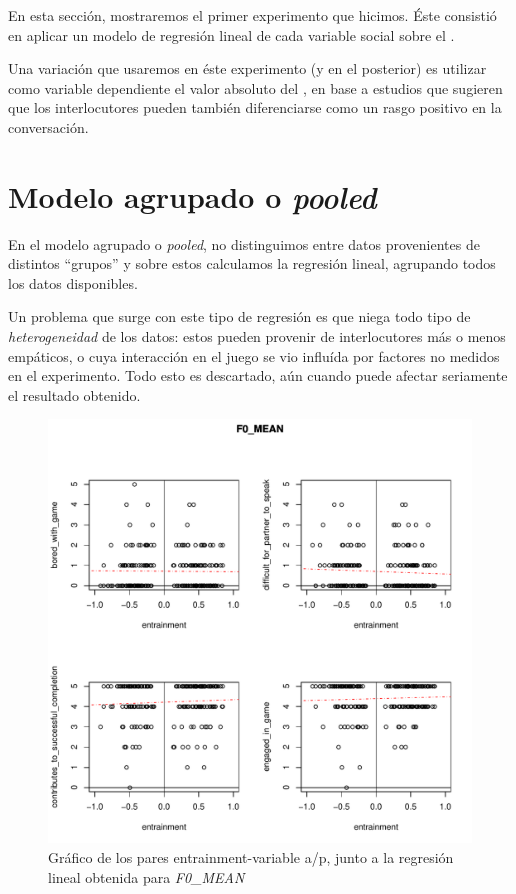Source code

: En esta sección, mostraremos el primer experimento que hicimos. Éste consistió en aplicar un modelo de regresión lineal de cada variable social sobre el \entrainment.

Una variación que usaremos en éste experimento (y en el posterior) es utilizar como variable dependiente el valor absoluto del \entrainment, en base a estudios que sugieren que los interlocutores pueden también diferenciarse como un rasgo positivo en la conversación.

\section{Modelo agrupado o \emph{pooled}}

En el modelo agrupado o \emph{pooled}, no distinguimos entre datos provenientes de distintos ``grupos'' \cite{gujarati1999} y sobre estos calculamos la regresión lineal, agrupando todos los datos disponibles.

Un problema que surge con este tipo de regresión es que niega todo tipo de \emph{heterogeneidad} de los datos: estos pueden provenir de interlocutores más o menos empáticos, o cuya interacción en el juego se vio influída por factores no medidos en el experimento. Todo esto es descartado, aún cuando puede afectar seriamente  el resultado obtenido.


\begin{figure}[b!]
\includegraphics[width=15cm]{images/regression_F0_MEAN_1.pdf}
\caption{Gráfico de los pares entrainment-variable a/p, junto a la regresión lineal obtenida \label{regresion_clasica} para \emph{F0\_MEAN}}
\end{figure}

• **Work instruction**
Retype the data exactly as it stands, but keep the images out of your copy.

• **Exercise answer**
Source code

: En esta sección, mostraremos el primer experimento que hicimos. Éste consistió en aplicar un modelo de regresión lineal de cada variable social sobre el \entrainment.

Una variación que usaremos en éste experimento (y en el posterior) es utilizar como variable dependiente el valor absoluto del \entrainment, en base a estudios que sugieren que los interlocutores pueden también diferenciarse como un rasgo positivo en la conversación.

\section{Modelo agrupado o \emph{pooled}}

En el modelo agrupado o \emph{pooled}, no distinguimos entre datos provenientes de distintos ``grupos'' \cite{gujarati1999} y sobre estos calculamos la regresión lineal, agrupando todos los datos disponibles.

Un problema que surge con este tipo de regresión es que niega todo tipo de \emph{heterogeneidad} de los datos: estos pueden provenir de interlocutores más o menos empáticos, o cuya interacción en el juego se vio influída por factores no medidos en el experimento. Todo esto es descartado, aún cuando puede afectar seriamente  el resultado obtenido.


\begin{figure}[b!]
\includegraphics[width=15cm]{images/regression_F0_MEAN_1.pdf}
\caption{Gráfico de los pares entrainment-variable a/p, junto a la regresión lineal obtenida \label{regresion_clasica} para \emph{F0\_MEAN}}
\end{figure}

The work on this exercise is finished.